Hydane looked confused and then his eyes sharpened as if figuring out the tension. "You were not intentionally left out of the planning." Hydane said. "It was a consequence of your being wrapped up in legal affairs for the last week. No offense was intended."

Crow nodded. "If my name and talent are going to be used, I want kept in the loop in the future."

"I would not have it any other way." Hydane said. His face broke into a smile. "Come now, harsh words aside, let's focus on the task. It is an entertaining one. That's too rare in this business of ours."

Crow nodded and went on, although he could not remove all the strain from his voice. "So what's the scam? I take it we're not walking in there to actually inspect anything?"

"That's the beauty of it." Hydane said with a broad grin, teeth flashing like a shark's. "We're going to do exactly what we said we'd do. We'll just do a couple other things too that they don't need to know about."

The plane landed on time in Vancouver and they spent the next two hours navigating their way through the odd labyrinth of customs. The trek took them through lines on wide customs-free zone catwalks arching fifty feet above the rest of the airport for at least a mile before finally dipping down escalators to a final set of customs agents arrayed at desks like toll booths before a bridge. The flags of the world hung above them from the steel supports of a glass ceiling that tempted them with blue skies it seemed they would never reach. At last the stiff and British looking agents let them through with their carry-on bags into Canada proper.

"The border's so lax you could drive a tank right across blaring 'gonna kill me some canucks' from a stereo, but once you fly in you've got to be prodded and strip searched and have body cavities inspected that you didn't even know you had." Crow said. "It would have been faster to drive the twenty hours, at the rate that took."

A cab took them to a hotel near Stanley Park and they dined in the hotel restaurant on Da Vinci-purchased tenderloin. They drank a few vodkas at the bar and went over for the last time the plans for the next day before Crow excused himself and found his room, a suite on the twelfth floor and overlooking the waterfront. Crow watched a red-hulled superfreighter the size of an aircraft carrier taking on a load of chemicals from the apartment block sized yellow mound across the sound. Fertilizer, Crow guessed, but he had no way of really knowing. He'd never been out of the cities much, and occasional vacations hadn't taken him to farms so much as other cities.
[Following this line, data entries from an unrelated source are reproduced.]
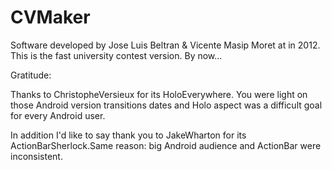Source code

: # CVMaker
Software developed by Jose Luis Beltran & Vicente Masip Moret at in 2012. This is the fast university contest version. By now...

Gratitude:

Thanks to ChristopheVersieux for its HoloEverywhere. You were light on those Android version transitions dates and Holo aspect was a difficult goal for every Android user.

In addition I'd like to say thank you to JakeWharton for its ActionBarSherlock.Same reason: big Android audience and ActionBar were inconsistent.


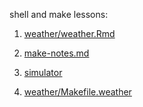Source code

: shell and make lessons:

1. [weather/weather.Rmd](weather/weather.Rmd)

2. [make-notes.md](make-notes.md)

3. [simulator](simulator)

4. [weather/Makefile.weather](weather/Makefile.weather)

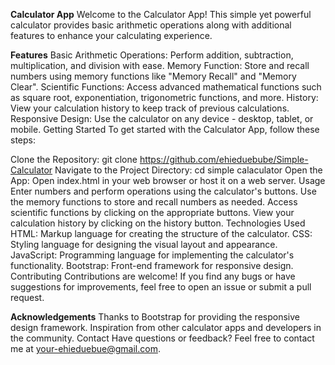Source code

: **Calculator App**
Welcome to the Calculator App! This simple yet powerful calculator provides basic arithmetic operations along with additional features to enhance your calculating experience.

**Features**
Basic Arithmetic Operations: Perform addition, subtraction, multiplication, and division with ease.
Memory Function: Store and recall numbers using memory functions like "Memory Recall" and "Memory Clear".
Scientific Functions: Access advanced mathematical functions such as square root, exponentiation, trigonometric functions, and more.
History: View your calculation history to keep track of previous calculations.
Responsive Design: Use the calculator on any device - desktop, tablet, or mobile.
Getting Started
To get started with the Calculator App, follow these steps:

Clone the Repository: git clone https://github.com/ehieduebube/Simple-Calculator
Navigate to the Project Directory: cd simple calaculator
Open the App: Open index.html in your web browser or host it on a web server.
Usage
Enter numbers and perform operations using the calculator's buttons.
Use the memory functions to store and recall numbers as needed.
Access scientific functions by clicking on the appropriate buttons.
View your calculation history by clicking on the history button.
Technologies Used
HTML: Markup language for creating the structure of the calculator.
CSS: Styling language for designing the visual layout and appearance.
JavaScript: Programming language for implementing the calculator's functionality.
Bootstrap: Front-end framework for responsive design.
Contributing
Contributions are welcome! If you find any bugs or have suggestions for improvements, feel free to open an issue or submit a pull request.


**Acknowledgements**
Thanks to Bootstrap for providing the responsive design framework.
Inspiration from other calculator apps and developers in the community.
Contact
Have questions or feedback? Feel free to contact me at your-ehieduebue@gmail.com.
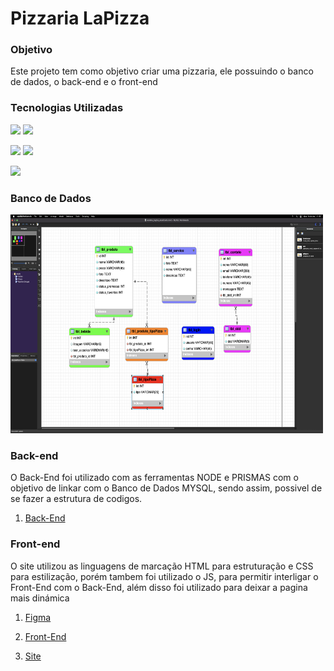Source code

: # Pizzaria LaPizza



### Objetivo

Este projeto tem como objetivo criar uma pizzaria, ele possuindo o banco de dados, o back-end e o front-end





### Tecnologias Utilizadas



<img height="40em" src="https://cdn.jsdelivr.net/gh/devicons/devicon/icons/vscode/vscode-original.svg" /> <img height="40em" src="https://cdn.iconscout.com/icon/free/png-128/postman-3521648-2945092.png"/>

<img height="40em" src="https://cdn.jsdelivr.net/gh/devicons/devicon/icons/figma/figma-original.svg" /> <img height="40em" src="https://cdn.jsdelivr.net/gh/devicons/devicon/icons/git/git-original.svg" /> 

<img height="40em" src="https://dashboard.snapcraft.io/site_media/appmedia/2020/04/mysql-workbench.png">

           


### Banco de Dados



<img height="350em" width="500em" src="./img/banco.png" alt="">   


### Back-end

O Back-End foi utilizado com as ferramentas NODE e PRISMAS com o objetivo de linkar com o Banco de Dados MYSQL, sendo assim, possivel de se fazer a estrutura de codigos.

1. <a href="https://github.com/peruccii/lalapizza">Back-End</a>



### Front-end


O site utilizou as linguagens de marcação HTML para estruturação e CSS para estilização, porém tambem foi utilizado o JS, para permitir interligar o Front-End com o Back-End, além disso foi utilizado para deixar a pagina mais dinámica 



1. <a href="https://www.figma.com/file/fsN6SzrnXr39cX10lJn8Cv/LaPizza-project?node-id=0%3A1&t=BOoTyYfkm2d4hP1O-1"> Figma</a>

2. <a href="https://github.com/peruccii/front-pizzaria">Front-End</a>

3. <a href="">Site</a>

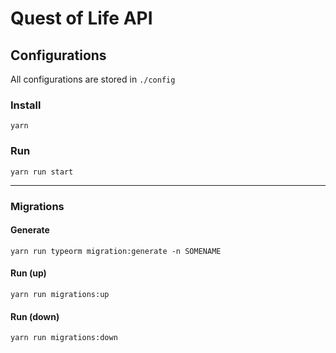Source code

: # Quest of Life API

## Configurations
All configurations are stored in `./config`

### Install
`yarn`

### Run

`yarn run start`

---

### Migrations

#### Generate

`yarn run typeorm migration:generate -n SOMENAME`

#### Run (up)

`yarn run migrations:up`

#### Run (down)

`yarn run migrations:down`
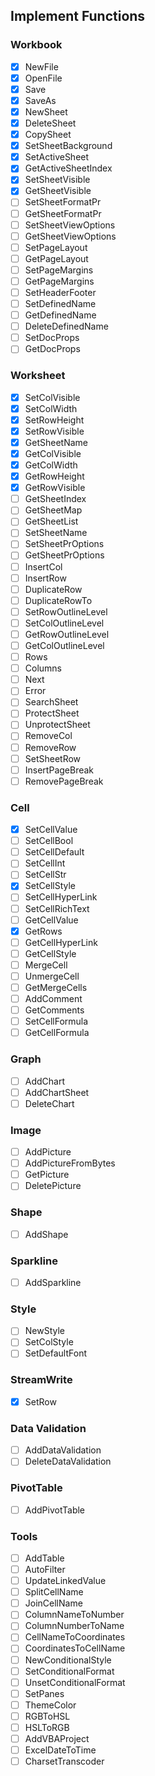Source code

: ## Implement Functions
### Workbook
- [x] NewFile
- [x] OpenFile
- [x] Save
- [x] SaveAs
- [x] NewSheet
- [x] DeleteSheet
- [x] CopySheet
- [x] SetSheetBackground
- [x] SetActiveSheet
- [x] GetActiveSheetIndex
- [x] SetSheetVisible
- [x] GetSheetVisible
- [ ] SetSheetFormatPr
- [ ] GetSheetFormatPr
- [ ] SetSheetViewOptions
- [ ] GetSheetViewOptions
- [ ] SetPageLayout
- [ ] GetPageLayout
- [ ] SetPageMargins
- [ ] GetPageMargins
- [ ] SetHeaderFooter
- [ ] SetDefinedName
- [ ] GetDefinedName
- [ ] DeleteDefinedName
- [ ] SetDocProps
- [ ] GetDocProps

### Worksheet
- [x] SetColVisible
- [x] SetColWidth
- [x] SetRowHeight
- [x] SetRowVisible
- [x] GetSheetName
- [x] GetColVisible
- [x] GetColWidth
- [x] GetRowHeight
- [x] GetRowVisible
- [ ] GetSheetIndex
- [ ] GetSheetMap
- [ ] GetSheetList
- [ ] SetSheetName
- [ ] SetSheetPrOptions
- [ ] GetSheetPrOptions
- [ ] InsertCol
- [ ] InsertRow
- [ ] DuplicateRow
- [ ] DuplicateRowTo
- [ ] SetRowOutlineLevel
- [ ] SetColOutlineLevel
- [ ] GetRowOutlineLevel
- [ ] GetColOutlineLevel
- [ ] Rows
- [ ] Columns
- [ ] Next
- [ ] Error
- [ ] SearchSheet
- [ ] ProtectSheet
- [ ] UnprotectSheet
- [ ] RemoveCol
- [ ] RemoveRow
- [ ] SetSheetRow
- [ ] InsertPageBreak
- [ ] RemovePageBreak

### Cell
- [x] SetCellValue
- [ ] SetCellBool
- [ ] SetCellDefault
- [ ] SetCellInt
- [ ] SetCellStr
- [x] SetCellStyle
- [ ] SetCellHyperLink
- [ ] SetCellRichText
- [ ] GetCellValue
- [x] GetRows
- [ ] GetCellHyperLink
- [ ] GetCellStyle
- [ ] MergeCell
- [ ] UnmergeCell
- [ ] GetMergeCells
- [ ] AddComment
- [ ] GetComments
- [ ] SetCellFormula
- [ ] GetCellFormula

### Graph
- [ ] AddChart
- [ ] AddChartSheet
- [ ] DeleteChart

### Image
- [ ] AddPicture
- [ ] AddPictureFromBytes
- [ ] GetPicture
- [ ] DeletePicture

### Shape
- [ ] AddShape

### Sparkline
- [ ] AddSparkline

### Style
- [ ] NewStyle
- [ ] SetColStyle
- [ ] SetDefaultFont

### StreamWrite
- [x] SetRow

### Data Validation
- [ ] AddDataValidation
- [ ] DeleteDataValidation

### PivotTable
- [ ] AddPivotTable

### Tools
- [ ] AddTable
- [ ] AutoFilter
- [ ] UpdateLinkedValue
- [ ] SplitCellName
- [ ] JoinCellName
- [ ] ColumnNameToNumber
- [ ] ColumnNumberToName
- [ ] CellNameToCoordinates
- [ ] CoordinatesToCellName
- [ ] NewConditionalStyle
- [ ] SetConditionalFormat
- [ ] UnsetConditionalFormat
- [ ] SetPanes
- [ ] ThemeColor
- [ ] RGBToHSL
- [ ] HSLToRGB
- [ ] AddVBAProject
- [ ] ExcelDateToTime
- [ ] CharsetTranscoder
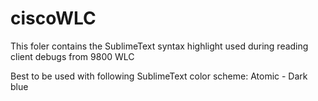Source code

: # ciscoWLC


This foler contains the SublimeText syntax highlight used during reading client debugs from 9800 WLC

Best to be used with following SublimeText color scheme:
Atomic - Dark blue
"Ah. I rate being told what we're going to do in Vancouver?" Crow asked.

"Hush-hush was not my call." Hydane said. "Just following orders, eh?" He pulled a large laptop out of his carry-bag, one of those bulky workhorses loved by techies. A smattering of Linux stickers in a neat row on the case gave it a little more character than the undecorated black plastic had on its own.

Crow waved down another cup of coffee from one of the stewardesses and watched as Hydane pulled open a series of documents with information on a senti production facility just outside of Vancouver.

"This is what we are going to be looking for." Hydane said, pointing to a few paragraphs summarizing the projects keeping the plant most busy. "Military black project is going on here. More hush-hush than us."

Crow squinted, he technically had gone through the screening process for gain Top Secret clearance for his work at International Robotics. Boring projects really, sometimes Crow thought they were Top Secret just to keep the public from knowing the innocuous nature of most of the government's business. His eyes widened a bit at the reading material. This was not one of the innocuous secret projects. Crow tilted the laptop screen his way for a better view and traced a finger along just above the surface of the LCD.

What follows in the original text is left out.